=== TASK PROMPT ===
In the entries below, how many lines include "Timepoint"? Reply with the number and nothing more.

───── MATERIAL FOR THE TASK

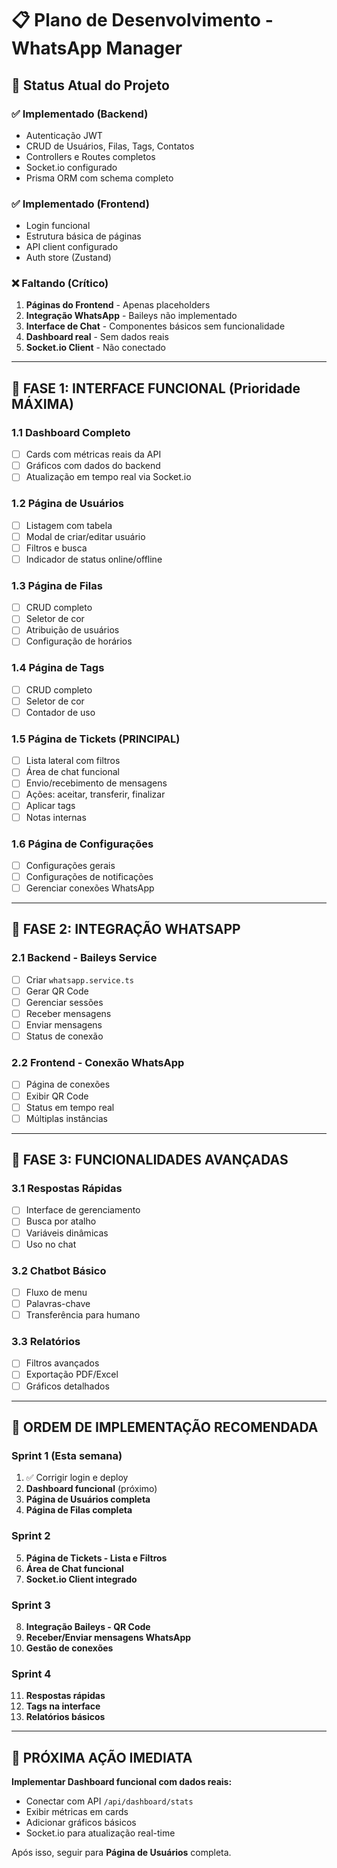 # 📋 Plano de Desenvolvimento - WhatsApp Manager

## 🎯 Status Atual do Projeto

### ✅ Implementado (Backend)
- Autenticação JWT
- CRUD de Usuários, Filas, Tags, Contatos
- Controllers e Routes completos
- Socket.io configurado
- Prisma ORM com schema completo

### ✅ Implementado (Frontend)
- Login funcional
- Estrutura básica de páginas
- API client configurado
- Auth store (Zustand)

### ❌ Faltando (Crítico)
1. **Páginas do Frontend** - Apenas placeholders
2. **Integração WhatsApp** - Baileys não implementado
3. **Interface de Chat** - Componentes básicos sem funcionalidade
4. **Dashboard real** - Sem dados reais
5. **Socket.io Client** - Não conectado

---

## 🚀 FASE 1: INTERFACE FUNCIONAL (Prioridade MÁXIMA)

### 1.1 Dashboard Completo
- [ ] Cards com métricas reais da API
- [ ] Gráficos com dados do backend
- [ ] Atualização em tempo real via Socket.io

### 1.2 Página de Usuários
- [ ] Listagem com tabela
- [ ] Modal de criar/editar usuário
- [ ] Filtros e busca
- [ ] Indicador de status online/offline

### 1.3 Página de Filas
- [ ] CRUD completo
- [ ] Seletor de cor
- [ ] Atribuição de usuários
- [ ] Configuração de horários

### 1.4 Página de Tags
- [ ] CRUD completo
- [ ] Seletor de cor
- [ ] Contador de uso

### 1.5 Página de Tickets (PRINCIPAL)
- [ ] Lista lateral com filtros
- [ ] Área de chat funcional
- [ ] Envio/recebimento de mensagens
- [ ] Ações: aceitar, transferir, finalizar
- [ ] Aplicar tags
- [ ] Notas internas

### 1.6 Página de Configurações
- [ ] Configurações gerais
- [ ] Configurações de notificações
- [ ] Gerenciar conexões WhatsApp

---

## 🚀 FASE 2: INTEGRAÇÃO WHATSAPP

### 2.1 Backend - Baileys Service
- [ ] Criar `whatsapp.service.ts`
- [ ] Gerar QR Code
- [ ] Gerenciar sessões
- [ ] Receber mensagens
- [ ] Enviar mensagens
- [ ] Status de conexão

### 2.2 Frontend - Conexão WhatsApp
- [ ] Página de conexões
- [ ] Exibir QR Code
- [ ] Status em tempo real
- [ ] Múltiplas instâncias

---

## 🚀 FASE 3: FUNCIONALIDADES AVANÇADAS

### 3.1 Respostas Rápidas
- [ ] Interface de gerenciamento
- [ ] Busca por atalho
- [ ] Variáveis dinâmicas
- [ ] Uso no chat

### 3.2 Chatbot Básico
- [ ] Fluxo de menu
- [ ] Palavras-chave
- [ ] Transferência para humano

### 3.3 Relatórios
- [ ] Filtros avançados
- [ ] Exportação PDF/Excel
- [ ] Gráficos detalhados

---

## 📝 ORDEM DE IMPLEMENTAÇÃO RECOMENDADA

### Sprint 1 (Esta semana)
1. ✅ Corrigir login e deploy
2. **Dashboard funcional** (próximo)
3. **Página de Usuários completa**
4. **Página de Filas completa**

### Sprint 2
5. **Página de Tickets - Lista e Filtros**
6. **Área de Chat funcional**
7. **Socket.io Client integrado**

### Sprint 3
8. **Integração Baileys - QR Code**
9. **Receber/Enviar mensagens WhatsApp**
10. **Gestão de conexões**

### Sprint 4
11. **Respostas rápidas**
12. **Tags na interface**
13. **Relatórios básicos**

---

## 🎯 PRÓXIMA AÇÃO IMEDIATA

**Implementar Dashboard funcional com dados reais:**
- Conectar com API `/api/dashboard/stats`
- Exibir métricas em cards
- Adicionar gráficos básicos
- Socket.io para atualização real-time

Após isso, seguir para **Página de Usuários** completa.
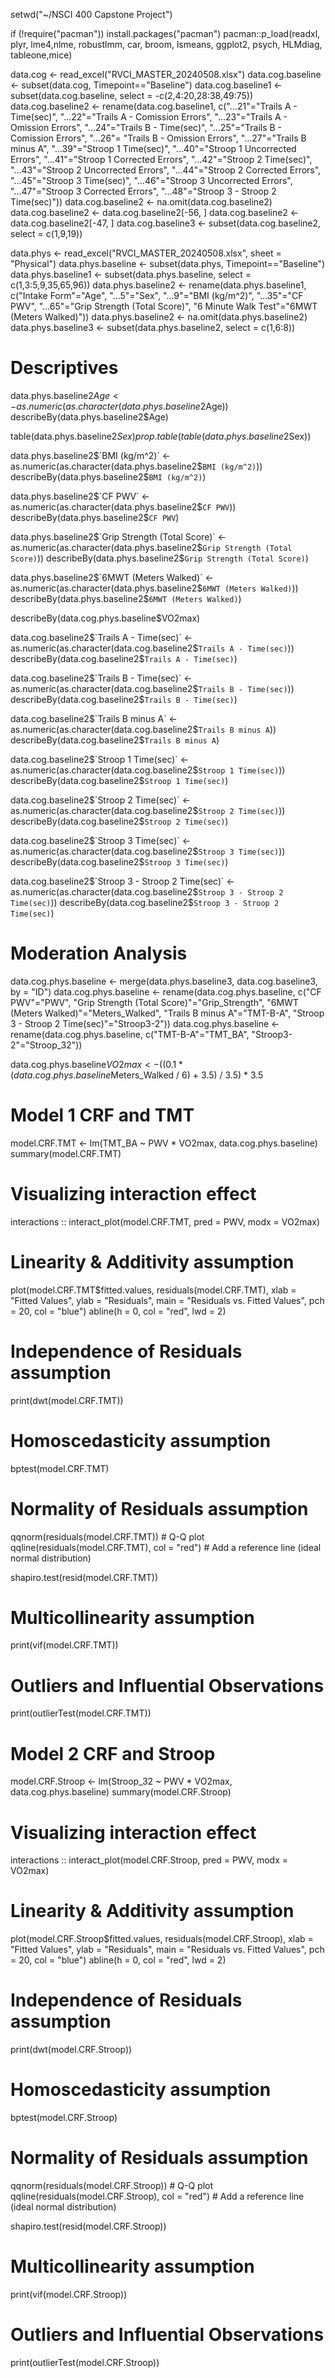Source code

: setwd("~/NSCI 400 Capstone Project")

if (!require("pacman")) install.packages("pacman") 
pacman::p_load(readxl, plyr, lme4,nlme, robustlmm, car, broom, lsmeans, ggplot2, psych, HLMdiag, tableone,mice)


data.cog <- read_excel("RVCI_MASTER_20240508.xlsx")
data.cog.baseline <- subset(data.cog, Timepoint=="Baseline")
data.cog.baseline1 <- subset(data.cog.baseline, select = -c(2,4:20,28:38,49:75))
data.cog.baseline2 <- rename(data.cog.baseline1, c("...21"="Trails A - Time(sec)", 
                                                   "...22"="Trails A - Comission Errors", 
                                                   "...23"="Trails A - Omission Errors", 
                                                   "...24"="Trails B - Time(sec)", 
                                                   "...25"="Trails B - Comission Errors", 
                                                   "...26"= "Trails B - Omission Errors", 
                                                   "...27"="Trails B minus A",
                                                   "...39"="Stroop 1 Time(sec)", 
                                                   "...40"="Stroop 1 Uncorrected Errors", 
                                                   "...41"="Stroop 1 Corrected Errors", 
                                                   "...42"="Stroop 2 Time(sec)", 
                                                   "...43"="Stroop 2 Uncorrected Errors", 
                                                   "...44"="Stroop 2 Corrected Errors", 
                                                   "...45"="Stroop 3 Time(sec)", 
                                                   "...46"="Stroop 3 Uncorrected Errors", 
                                                   "...47"="Stroop 3 Corrected Errors", 
                                                   "...48"="Stroop 3 - Stroop 2 Time(sec)"))
data.cog.baseline2 <- na.omit(data.cog.baseline2)
data.cog.baseline2 <- data.cog.baseline2[-56, ]
data.cog.baseline2 <- data.cog.baseline2[-47, ]
data.cog.baseline3 <- subset(data.cog.baseline2, select = c(1,9,19))



data.phys <- read_excel("RVCI_MASTER_20240508.xlsx", sheet = "Physical")
data.phys.baseline <- subset(data.phys, Timepoint=="Baseline")
data.phys.baseline1 <- subset(data.phys.baseline, select = c(1,3:5,9,35,65,96)) 
data.phys.baseline2 <- rename(data.phys.baseline1, c("Intake Form"="Age", 
                                                     "...5"="Sex", 
                                                     "...9"="BMI (kg/m^2)", 
                                                     "...35"="CF PWV", 
                                                     "...65"="Grip Strength (Total Score)", 
                                                     "6 Minute Walk Test"="6MWT (Meters Walked)"))
data.phys.baseline2 <- na.omit(data.phys.baseline2)
data.phys.baseline3 <- subset(data.phys.baseline2, select = c(1,6:8))




# Descriptives
data.phys.baseline2$Age <- as.numeric(as.character(data.phys.baseline2$Age))
describeBy(data.phys.baseline2$Age)

table(data.phys.baseline2$Sex)
prop.table(table(data.phys.baseline2$Sex))

data.phys.baseline2$`BMI (kg/m^2)` <- as.numeric(as.character(data.phys.baseline2$`BMI (kg/m^2)`))
describeBy(data.phys.baseline2$`BMI (kg/m^2)`)

data.phys.baseline2$`CF PWV` <- as.numeric(as.character(data.phys.baseline2$`CF PWV`))
describeBy(data.phys.baseline2$`CF PWV`)

data.phys.baseline2$`Grip Strength (Total Score)` <- as.numeric(as.character(data.phys.baseline2$`Grip Strength (Total Score)`))
describeBy(data.phys.baseline2$`Grip Strength (Total Score)`)

data.phys.baseline2$`6MWT (Meters Walked)` <- as.numeric(as.character(data.phys.baseline2$`6MWT (Meters Walked)`))
describeBy(data.phys.baseline2$`6MWT (Meters Walked)`)

describeBy(data.cog.phys.baseline$VO2max)

data.cog.baseline2$`Trails A - Time(sec)` <- as.numeric(as.character(data.cog.baseline2$`Trails A - Time(sec)`))
describeBy(data.cog.baseline2$`Trails A - Time(sec)`)

data.cog.baseline2$`Trails B - Time(sec)` <- as.numeric(as.character(data.cog.baseline2$`Trails B - Time(sec)`))
describeBy(data.cog.baseline2$`Trails B - Time(sec)`)

data.cog.baseline2$`Trails B minus A` <- as.numeric(as.character(data.cog.baseline2$`Trails B minus A`))
describeBy(data.cog.baseline2$`Trails B minus A`)

data.cog.baseline2$`Stroop 1 Time(sec)` <- as.numeric(as.character(data.cog.baseline2$`Stroop 1 Time(sec)`))
describeBy(data.cog.baseline2$`Stroop 1 Time(sec)`)

data.cog.baseline2$`Stroop 2 Time(sec)` <- as.numeric(as.character(data.cog.baseline2$`Stroop 2 Time(sec)`))
describeBy(data.cog.baseline2$`Stroop 2 Time(sec)`)

data.cog.baseline2$`Stroop 3 Time(sec)` <- as.numeric(as.character(data.cog.baseline2$`Stroop 3 Time(sec)`))
describeBy(data.cog.baseline2$`Stroop 3 Time(sec)`)

data.cog.baseline2$`Stroop 3 - Stroop 2 Time(sec)` <- as.numeric(as.character(data.cog.baseline2$`Stroop 3 - Stroop 2 Time(sec)`))
describeBy(data.cog.baseline2$`Stroop 3 - Stroop 2 Time(sec)`)





# Moderation Analysis

data.cog.phys.baseline <- merge(data.phys.baseline3, data.cog.baseline3, by = "ID")
data.cog.phys.baseline <- rename(data.cog.phys.baseline, c("CF PWV"="PWV",
                                                           "Grip Strength (Total Score)"="Grip_Strength",
                                                           "6MWT (Meters Walked)"="Meters_Walked",
                                                           "Trails B minus A"="TMT-B-A",
                                                           "Stroop 3 - Stroop 2 Time(sec)"="Stroop3-2"))
data.cog.phys.baseline <- rename(data.cog.phys.baseline, c("TMT-B-A"="TMT_BA",
                                                           "Stroop3-2"="Stroop_32"))

data.cog.phys.baseline$VO2max <- ((0.1 * (data.cog.phys.baseline$Meters_Walked / 6) + 3.5) / 3.5) * 3.5



# Model 1 CRF and TMT
model.CRF.TMT <- lm(TMT_BA ~ PWV * VO2max, data.cog.phys.baseline)
summary(model.CRF.TMT)

# Visualizing interaction effect
interactions :: interact_plot(model.CRF.TMT, pred = PWV, modx = VO2max)

# Linearity & Additivity assumption
plot(model.CRF.TMT$fitted.values, residuals(model.CRF.TMT),
     xlab = "Fitted Values", 
     ylab = "Residuals", 
     main = "Residuals vs. Fitted Values",
     pch = 20, col = "blue")
abline(h = 0, col = "red", lwd = 2)

# Independence of Residuals assumption 
print(dwt(model.CRF.TMT))

# Homoscedasticity assumption
bptest(model.CRF.TMT)

# Normality of Residuals assumption 
qqnorm(residuals(model.CRF.TMT))  # Q-Q plot
qqline(residuals(model.CRF.TMT), col = "red")  # Add a reference line (ideal normal distribution)

shapiro.test(resid(model.CRF.TMT))

# Multicollinearity assumption 
print(vif(model.CRF.TMT))

# Outliers and Influential Observations
print(outlierTest(model.CRF.TMT))



# Model 2 CRF and Stroop
model.CRF.Stroop <- lm(Stroop_32 ~ PWV * VO2max, data.cog.phys.baseline)
summary(model.CRF.Stroop)

# Visualizing interaction effect
interactions :: interact_plot(model.CRF.Stroop, pred = PWV, modx = VO2max)

# Linearity & Additivity assumption
plot(model.CRF.Stroop$fitted.values, residuals(model.CRF.Stroop),
     xlab = "Fitted Values", 
     ylab = "Residuals", 
     main = "Residuals vs. Fitted Values",
     pch = 20, col = "blue")
abline(h = 0, col = "red", lwd = 2) 

# Independence of Residuals assumption 
print(dwt(model.CRF.Stroop))

# Homoscedasticity assumption
bptest(model.CRF.Stroop)

# Normality of Residuals assumption 
qqnorm(residuals(model.CRF.Stroop))  # Q-Q plot
qqline(residuals(model.CRF.Stroop), col = "red")  # Add a reference line (ideal normal distribution)

shapiro.test(resid(model.CRF.Stroop))

# Multicollinearity assumption 
print(vif(model.CRF.Stroop))

# Outliers and Influential Observations
print(outlierTest(model.CRF.Stroop)) 

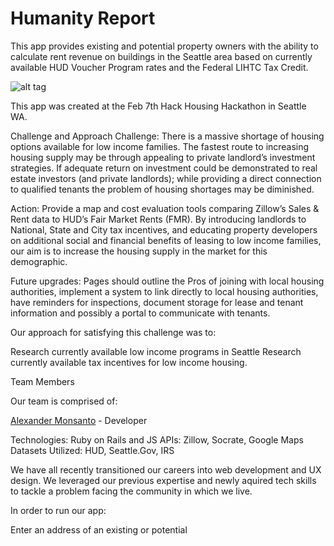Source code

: # Humanity Report

This app provides existing and potential property owners with the ability to calculate rent revenue on buildings in the Seattle area based on currently available HUD Voucher Program rates and the Federal LIHTC Tax Credit.

![alt tag](http://i.imgur.com/9bZytuc.png)

This app was created at the Feb 7th Hack Housing Hackathon in Seattle WA.

Challenge and Approach
Challenge: There is a massive shortage of housing options available for low income families. The fastest route to increasing housing supply may be through appealing to private landlord’s investment strategies. If adequate return on investment could be demonstrated to real estate investors (and private landlords); while providing a direct connection to qualified tenants the problem of housing shortages may be diminished.

Action: Provide a map and cost evaluation tools comparing Zillow’s Sales & Rent data to HUD’s Fair Market Rents (FMR).  By introducing landlords to National, State and City tax incentives, and educating property developers on additional social and financial benefits of leasing to low income families, our aim is to increase the housing supply in the market for this demographic.

Future upgrades: Pages should outline the Pros of joining with local housing authorities, implement a system to link directly to local housing authorities, have reminders for inspections, document storage for lease and tenant information and possibly a portal to communicate with tenants.

Our approach for satisfying this challenge was to:

Research currently available low income programs in Seattle
Research currently available tax incentives for low income housing.

Team Members

Our team is comprised of:

[Alexander Monsanto](https://www.linkedin.com/in/alexandermonsanto) - Developer

Technologies: Ruby on Rails and JS
APIs: Zillow, Socrate, Google Maps
Datasets Utilized: HUD, Seattle.Gov, IRS

We have all recently transitioned our careers into web development and UX design. We leveraged our previous expertise and newly aquired tech skills to tackle a problem facing the community in which we live.

In order to run our app:

Enter an address of an existing or potential
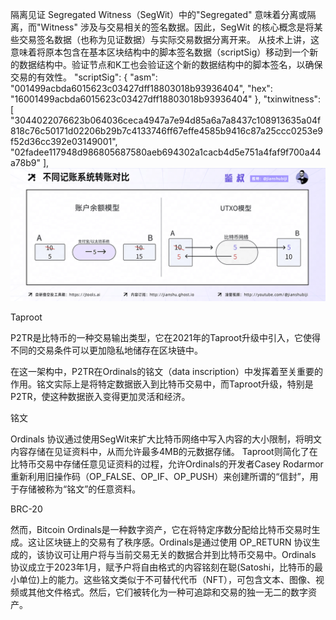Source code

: 隔离见证
Segregated Witness（SegWit）中的"Segregated" 意味着分离或隔离，而"Witness" 涉及与交易相关的签名数据。因此，SegWit 的核心概念是将某些交易签名数据（也称为见证数据）与实际交易数据分离开来。
从技术上讲，这意味着将原本包含在基本区块结构中的脚本签名数据（scriptSig）移动到一个新的数据结构中。验证节点和K工也会验证这个新的数据结构中的脚本签名，以确保交易的有效性。
"scriptSig": {
"asm": "001499acbda6015623c03427dff18803018b93936404",
"hex": "16001499acbda6015623c03427dff18803018b93936404"
},
"txinwitness": [
"3044022076623b064036ceca4947a7e94d85a6a7a8437c108913635a04f818c76c50171d02206b29b7c4133746ff67effe4585b9416c87a25ccc0253e9f52d36cc392e03149001",
"02fadee117948d986805687580aeb694302a1cacb4d5e751a4faf9f700a44a78b9"
],
![alt text](image.png)

Taproot

P2TR是比特币的一种交易输出类型，它在2021年的Taproot升级中引入，它使得不同的交易条件可以更加隐私地储存在区块链中。

在这一架构中，P2TR在Ordinals的铭文（data inscription）中发挥着至关重要的作用。铭文实际上是将特定数据嵌入到比特币交易中，而Taproot升级，特别是P2TR，使这种数据嵌入变得更加灵活和经济。

铭文

Ordinals 协议通过使用SegWit来扩大比特币网络中写入内容的大小限制，将明文内容存储在见证资料中，从而允许最多4MB的元数据存储。
Taproot则简化了在比特币交易中存储任意见证资料的过程，允许Ordinals的开发者Casey Rodarmor重新利用旧操作码（OP_FALSE、OP_IF、OP_PUSH）来创建所谓的“信封”，用于存储被称为“铭文”的任意资料。

BRC-20


然而，Bitcoin Ordinals是一种数字资产，它在将特定序数分配给比特币交易时生成。这让区块链上的交易有了秩序感。Ordinals是通过使用 OP_RETURN 协议生成的，该协议可让用户将与当前交易无关的数据合并到比特币交易中。Ordinals 协议成立于2023年1月，赋予户将自由格式的内容铭刻在聪(Satoshi，比特币的最小单位)上的能力。这些铭文类似于不可替代代币（NFT），可包含文本、图像、视频或其他文件格式。然后，它们被转化为一种可追踪和交易的独一无二的数字资产。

──────────

=== WRITTEN ANSWER ===
2